Telefonunda bu mesaj bulundu: ABD'den haber; Erdoğan'a darbe yapılacak

Fetullahçı Terör Örgütü'nün (FETÖ) darbe girişiminde bulunduğu 15 Temmuz'da görev yerine gitmedikleri ve halkın direncini kırdıkları iddia edilen 29 polisin yargıladığı davanın görülmesine devam ediliyor.

İstanbul 22. Ağır Ceza Mahkemesince Silivri Kapalı Ceza İnfaz Kurumunun karşısında bulunan mahkeme salonunda görülmesine dün başlanan davanın ikinci günündeki duruşmaya, Cumhurbaşkanı Recep Tayyip Erdoğan'ı korumak üzere Tarabya'daki Huber Köşkü'ne gitmeleri yönündeki talimata uymayan polislerin de aralarında olduğu 24'ü tutuklu, 26 sanık ile avukatları katıldı.

Tutuklu sanıklardan, suçlamaları kabul etmeyen Adil Tiftik savunmasında, Sarıyer Koruma Büro Amirliğinde görev yaptığını, 15 Temmuz günü sabah çalıştığını, mesaisinin ardından eve gittiğini belirterek akşam saat 21.00 civarında televizyonda bir hareketlilik olduğunu gördüğünü anlattı.

Sanık Tiftik, televizyonda gördüklerine önce anlam veremediğini ifade ederek, savunmasına şöyle devam etti:

''Saat 22.00 civarında WhatsApp amirler grubumuzdan müdür yardımcımız 'Amirler beni arasın' diye mesaj attı. Aradım, 15 saniye görüştük. 'Galiba darbe oluyor, personeline sahip çık' dedi. Şok olduk, anlam veremedik.
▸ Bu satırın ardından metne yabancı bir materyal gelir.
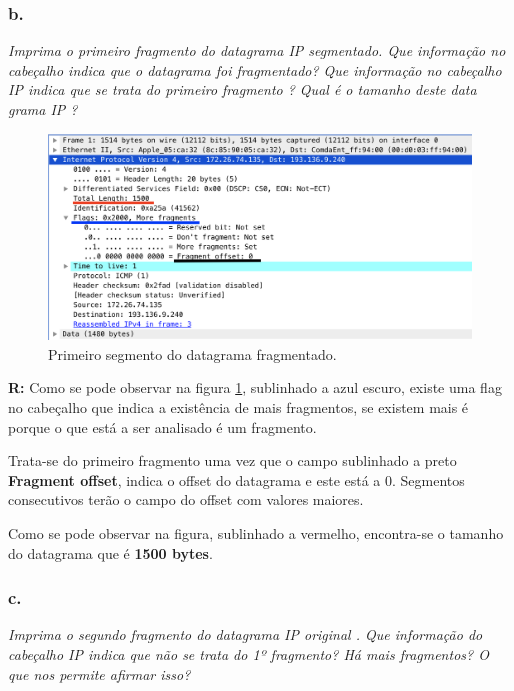 \documentclass{llncs}
\begin{document}
\subsubsection{b.}
\emph{Imprima  o  primeiro  fragmento  do  datagrama  IP  segmentado.  Que 
informação no cabeçalho indica que o datagrama foi fragmentado? Que 
informação no cabeçalho IP indica 
que 
se trata do primeiro
fragmento
?
Qual é o tamanho 
deste data
grama IP
?}

\begin{figure}[H]
\begin{center}
\includegraphics[scale=0.45]{3_b.png} 
\end{center}
\caption{\label{fig:3_b}Primeiro segmento do datagrama fragmentado.}
\end{figure}

\textbf{R:} Como se pode observar na figura \ref{fig:3_b}, sublinhado a azul escuro, existe uma flag no cabeçalho que indica a existência de mais fragmentos, se existem mais é porque o que está a ser analisado é um fragmento.

Trata-se do primeiro fragmento uma vez que o campo sublinhado a preto \textbf{Fragment offset}, indica o offset do datagrama e este está a 0. Segmentos consecutivos terão o campo do offset com valores maiores.

Como se pode observar na figura, sublinhado a vermelho, encontra-se o tamanho do datagrama que é \textbf{1500 bytes}.

\subsubsection{c.}
\emph{Imprima o 
segundo fragmento do datagrama 
IP
original
. Que informação 
do  cabeçalho  IP  indica  que  não  se  trata  do  1º  fragmento?  Há  mais 
fragmentos? O que nos permite afirmar isso?}
\end{document}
Televizyonlardan takibe başladık. Çocuğum engellidir benim, daha önce ateşi 40'a çıktığı için yoğun bakımda kaldı. Rahatsızlığı da devam ediyordu. Arayan büro amirlerine 'Duyarlı olun, çelik yeleklerinizi giyin' şeklinde talimatlar verdim. Gece boyunca tarafıma herhangi bir talimat verilmedi. Çocuğumun hastalığını bildikleri için. Sabah saat 05.00-06.00 gibi çocuğumun rahatsızlığı hafifledi. İlçe Emniyet Müdürlüğüne gittim. Arkadaşlarla 2 saat durumu değerlendirdik, o gün izinli olmama rağmen kendim gittim. Sabah 08.00'de Huber Köşkü'ne görevlendirildim. Gittim, gece geç saatlere kadar kaldım. Hiçbir yere ayrılmadım, görevimi yaptım."

''Askerler gelirse, direnmeyin, silahlarınızı teslim edin'' şeklinde bir cümle kullandığı yönündeki iddialar için ise sanık Tiftik, "İfade sahipleri bunu benden duymadı. Herkes birbirinden duymuş." diyerek, iddiaları reddetti.
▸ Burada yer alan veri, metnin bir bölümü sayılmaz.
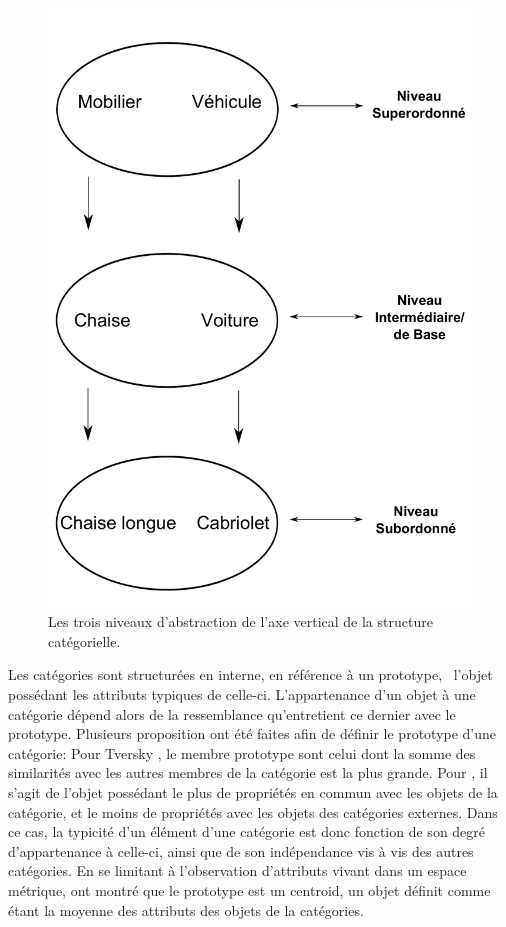 \begin{itemize}
\end{itemize}

\begin{figure}[bth]
        \myfloatalign
        \includegraphics[width=.6\linewidth]{gfx/categorieLVL}
        \caption{Les trois niveaux d'abstraction de l'axe vertical de la structure catégorielle.}\label{fig:categorieLVL}
\end{figure}

Les catégories sont structurées en interne, en référence à un prototype, \ie~l'objet possédant les attributs typiques de celle-ci. L'appartenance d'un objet à une catégorie dépend alors de la ressemblance qu'entretient ce dernier avec le prototype.  Plusieurs proposition ont été faites afin de définir le prototype d'une catégorie: Pour Tversky \citep{tversky1977features}, le membre prototype sont celui dont la somme des similarités avec les autres membres de la catégorie est la plus grande. Pour \citep{rosch1975family}, il s'agit de l'objet possédant le plus de propriétés en commun avec les objets de la catégorie, et le moins de propriétés avec les objets des catégories externes. Dans ce cas, la typicité d'un élément d'une catégorie est donc fonction de son degré d'appartenance à celle-ci, ainsi que de son indépendance vis à vis des autres catégories. En se limitant à l'observation d'attributs vivant dans un espace métrique, \citep{reed1972pattern, rosch1976structural} ont montré que le prototype est un centroid, un objet définit comme étant la moyenne des attributs des objets de la catégories.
Bu arada davanın görüldüğü duruşma salonun çevresinde geniş güvenlik önlemleri alındığı görüldü.

İddianameden

İstanbul Cumhuriyet Başsavcılığı Terör ve Örgütlü Suçlar Bürosu savcısı Evliya Çalışkan'ın hazırladığı 59 sayfalık iddianamede, çeşitli rütbelerde ve birimlerde görevli 29 sanık polis yer alırken, FETÖ'nün 15 Temmuz darbe girişimi anlatılıyor.

Darbe teşebbüsünü durdurmak için başta Cumhurbaşkanı ve Başbakan olmak üzere üst düzey devlet yetkililerinin, FETÖ/PDY silahlı terör örgütüne direnilmesi ve karşı konulması şeklindeki çağrı yaptığı belirtilen iddianamede, bu çağrılara ve tüm ilgili amirlerin talimatlarına rağmen, sanık polislerin ya göreve gelmedikleri ya da darbe girişimine direnen arkadaşlarını ve vatandaşları vazgeçirmeye çalıştıkları ifade ediliyor.
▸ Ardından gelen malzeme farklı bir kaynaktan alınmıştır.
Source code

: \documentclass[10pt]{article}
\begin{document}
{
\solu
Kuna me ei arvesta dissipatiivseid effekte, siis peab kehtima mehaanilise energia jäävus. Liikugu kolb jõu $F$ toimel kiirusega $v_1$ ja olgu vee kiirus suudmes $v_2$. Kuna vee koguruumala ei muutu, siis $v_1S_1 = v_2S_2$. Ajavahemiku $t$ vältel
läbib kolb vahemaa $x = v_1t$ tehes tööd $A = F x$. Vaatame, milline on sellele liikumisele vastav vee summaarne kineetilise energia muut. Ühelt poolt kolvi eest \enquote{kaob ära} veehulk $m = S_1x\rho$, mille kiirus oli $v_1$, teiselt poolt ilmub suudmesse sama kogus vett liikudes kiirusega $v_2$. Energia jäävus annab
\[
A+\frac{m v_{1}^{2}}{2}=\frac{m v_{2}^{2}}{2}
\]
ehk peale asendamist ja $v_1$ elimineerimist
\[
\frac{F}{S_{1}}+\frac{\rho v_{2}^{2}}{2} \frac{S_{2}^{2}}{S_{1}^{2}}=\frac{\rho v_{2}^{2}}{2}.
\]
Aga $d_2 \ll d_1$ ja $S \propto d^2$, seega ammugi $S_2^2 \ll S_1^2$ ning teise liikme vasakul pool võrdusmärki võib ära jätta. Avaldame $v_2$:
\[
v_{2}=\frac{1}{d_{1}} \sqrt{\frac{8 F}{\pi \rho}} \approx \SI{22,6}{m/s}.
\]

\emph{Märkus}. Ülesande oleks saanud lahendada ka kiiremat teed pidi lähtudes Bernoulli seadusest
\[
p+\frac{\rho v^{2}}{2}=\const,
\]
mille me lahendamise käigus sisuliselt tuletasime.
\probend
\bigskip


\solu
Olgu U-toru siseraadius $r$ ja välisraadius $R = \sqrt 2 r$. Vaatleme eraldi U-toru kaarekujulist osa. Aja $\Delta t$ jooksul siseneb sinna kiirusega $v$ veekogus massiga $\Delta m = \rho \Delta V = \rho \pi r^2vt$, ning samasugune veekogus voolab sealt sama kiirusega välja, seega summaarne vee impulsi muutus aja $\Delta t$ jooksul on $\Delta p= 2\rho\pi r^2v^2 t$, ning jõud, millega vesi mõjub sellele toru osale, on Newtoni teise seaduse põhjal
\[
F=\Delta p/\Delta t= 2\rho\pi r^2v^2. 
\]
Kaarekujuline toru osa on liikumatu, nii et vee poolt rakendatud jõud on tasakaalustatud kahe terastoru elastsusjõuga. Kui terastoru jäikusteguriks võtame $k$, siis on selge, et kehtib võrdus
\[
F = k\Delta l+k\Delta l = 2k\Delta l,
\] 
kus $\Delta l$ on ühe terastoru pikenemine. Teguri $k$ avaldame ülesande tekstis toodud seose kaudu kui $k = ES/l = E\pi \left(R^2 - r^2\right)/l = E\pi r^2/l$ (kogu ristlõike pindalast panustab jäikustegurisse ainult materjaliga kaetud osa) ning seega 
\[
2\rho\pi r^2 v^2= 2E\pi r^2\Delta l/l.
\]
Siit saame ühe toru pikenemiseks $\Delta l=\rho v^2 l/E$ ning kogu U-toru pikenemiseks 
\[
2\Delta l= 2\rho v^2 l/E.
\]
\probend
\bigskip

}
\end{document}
İddianamede, bazı emniyet mensuplarının örgüte yardım etmenin ötesinde, ülkenin geleceğine ve yaptığı göreve ihanet ettiğine vurgu yapılarak, "Doğru zamanda doğru yerde bulunan tek bir kişinin, dik bir duruşun, yerinde söylenen cesur bir sözün ve hepsinden önemlisi doğru ve yerinde kullanılan tek bir kurşunun ülkenin kaderini çizdiği, kadınların kucaklarında çocuklarıyla kendilerini tanklara, bombalara siper ettiği, erkeklerin kendini tankların önüne attığı, yaşlısı genci, kadını erkeği velhasıl toplumun her kesiminden vatandaşın yoksunluklar içinde adeta yalın el çıplak ayak terör örgütüne kahramanlık ve direniş dersi verdiği bir ortamda, TSK dışında devletin elindeki tek meşru silahlı güç olan emniyet teşkilatına mensup bir kısım personelin, çeşitli bahanelerle görev yerine gelmemek, terör örgütüne direnmemek, terör örgütüne direnen vatandaş ve kolluk görevlilerinin şevk ve cesaretini kırmak için mesaj, söz ve davranışlarıyla bozgunculuk yapmak türü eylemlerde bulunmuşlardır." ifadesine yer veriliyor.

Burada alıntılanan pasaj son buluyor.